*YOUR TASK*. Taking the listing below line by line, tally those that contain the string "Considérese". Give the total alone.

*DATA RECORDS*.
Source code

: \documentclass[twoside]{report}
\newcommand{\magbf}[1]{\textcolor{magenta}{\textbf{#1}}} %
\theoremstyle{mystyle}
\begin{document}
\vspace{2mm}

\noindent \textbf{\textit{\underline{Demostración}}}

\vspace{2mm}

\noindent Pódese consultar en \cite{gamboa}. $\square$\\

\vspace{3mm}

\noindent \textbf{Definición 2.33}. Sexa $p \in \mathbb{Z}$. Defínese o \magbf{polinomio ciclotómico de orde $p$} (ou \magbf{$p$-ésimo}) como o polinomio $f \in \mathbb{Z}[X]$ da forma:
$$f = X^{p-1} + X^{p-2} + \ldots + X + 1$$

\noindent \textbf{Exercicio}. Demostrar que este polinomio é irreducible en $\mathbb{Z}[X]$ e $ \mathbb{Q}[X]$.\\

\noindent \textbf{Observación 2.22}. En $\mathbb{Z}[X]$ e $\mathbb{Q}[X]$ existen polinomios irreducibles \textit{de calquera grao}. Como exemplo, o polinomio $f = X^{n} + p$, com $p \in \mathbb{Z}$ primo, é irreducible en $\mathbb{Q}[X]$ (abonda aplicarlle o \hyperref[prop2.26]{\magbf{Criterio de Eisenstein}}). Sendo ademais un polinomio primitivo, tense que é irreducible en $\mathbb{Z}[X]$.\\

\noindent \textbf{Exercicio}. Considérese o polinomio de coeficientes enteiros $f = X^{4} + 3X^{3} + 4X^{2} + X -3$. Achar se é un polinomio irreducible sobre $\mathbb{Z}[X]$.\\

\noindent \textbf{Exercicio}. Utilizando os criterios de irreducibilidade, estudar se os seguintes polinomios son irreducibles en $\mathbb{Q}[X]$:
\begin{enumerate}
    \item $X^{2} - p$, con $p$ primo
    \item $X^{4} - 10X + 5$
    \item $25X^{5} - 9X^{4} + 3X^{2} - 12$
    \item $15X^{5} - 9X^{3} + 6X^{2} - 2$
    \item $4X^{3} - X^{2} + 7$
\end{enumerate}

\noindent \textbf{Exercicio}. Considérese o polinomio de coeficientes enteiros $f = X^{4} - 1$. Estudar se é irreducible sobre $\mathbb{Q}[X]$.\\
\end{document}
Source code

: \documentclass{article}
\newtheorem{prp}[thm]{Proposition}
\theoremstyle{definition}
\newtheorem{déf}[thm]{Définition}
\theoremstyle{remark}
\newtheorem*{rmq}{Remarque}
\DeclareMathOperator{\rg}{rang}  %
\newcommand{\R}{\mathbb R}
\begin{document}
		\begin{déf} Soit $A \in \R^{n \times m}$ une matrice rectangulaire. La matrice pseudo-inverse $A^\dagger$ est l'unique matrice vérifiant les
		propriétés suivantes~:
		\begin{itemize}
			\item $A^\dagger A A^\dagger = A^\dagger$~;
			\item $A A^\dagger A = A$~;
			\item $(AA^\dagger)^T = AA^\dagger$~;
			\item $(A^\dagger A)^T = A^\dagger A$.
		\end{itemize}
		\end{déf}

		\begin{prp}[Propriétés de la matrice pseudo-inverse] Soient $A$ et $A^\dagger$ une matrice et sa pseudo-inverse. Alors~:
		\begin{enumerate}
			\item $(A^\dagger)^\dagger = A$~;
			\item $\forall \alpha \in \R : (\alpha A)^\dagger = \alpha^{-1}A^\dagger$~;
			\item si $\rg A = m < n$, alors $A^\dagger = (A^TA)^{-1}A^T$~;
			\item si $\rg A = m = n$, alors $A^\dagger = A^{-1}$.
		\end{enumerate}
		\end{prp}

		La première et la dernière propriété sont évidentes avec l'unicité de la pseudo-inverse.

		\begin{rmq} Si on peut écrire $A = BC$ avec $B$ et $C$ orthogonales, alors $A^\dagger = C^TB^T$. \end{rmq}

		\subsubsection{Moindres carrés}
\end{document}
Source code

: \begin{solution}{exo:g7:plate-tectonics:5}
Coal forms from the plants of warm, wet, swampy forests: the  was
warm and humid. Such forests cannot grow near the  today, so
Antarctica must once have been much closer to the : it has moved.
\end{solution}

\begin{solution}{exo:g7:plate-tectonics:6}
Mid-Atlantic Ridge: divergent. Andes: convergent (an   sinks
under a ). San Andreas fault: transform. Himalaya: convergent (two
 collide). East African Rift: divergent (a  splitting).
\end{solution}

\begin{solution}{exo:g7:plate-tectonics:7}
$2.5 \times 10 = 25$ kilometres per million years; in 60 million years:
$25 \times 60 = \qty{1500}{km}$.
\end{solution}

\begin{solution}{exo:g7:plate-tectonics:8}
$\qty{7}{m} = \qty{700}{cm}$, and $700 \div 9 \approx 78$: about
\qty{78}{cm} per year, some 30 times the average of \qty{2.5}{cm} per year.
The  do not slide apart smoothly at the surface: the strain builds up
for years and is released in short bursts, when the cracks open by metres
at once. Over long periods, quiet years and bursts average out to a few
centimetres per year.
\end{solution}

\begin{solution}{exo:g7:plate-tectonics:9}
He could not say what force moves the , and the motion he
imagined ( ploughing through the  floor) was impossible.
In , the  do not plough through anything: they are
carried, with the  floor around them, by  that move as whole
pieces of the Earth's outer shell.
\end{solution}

*RESULT*. 2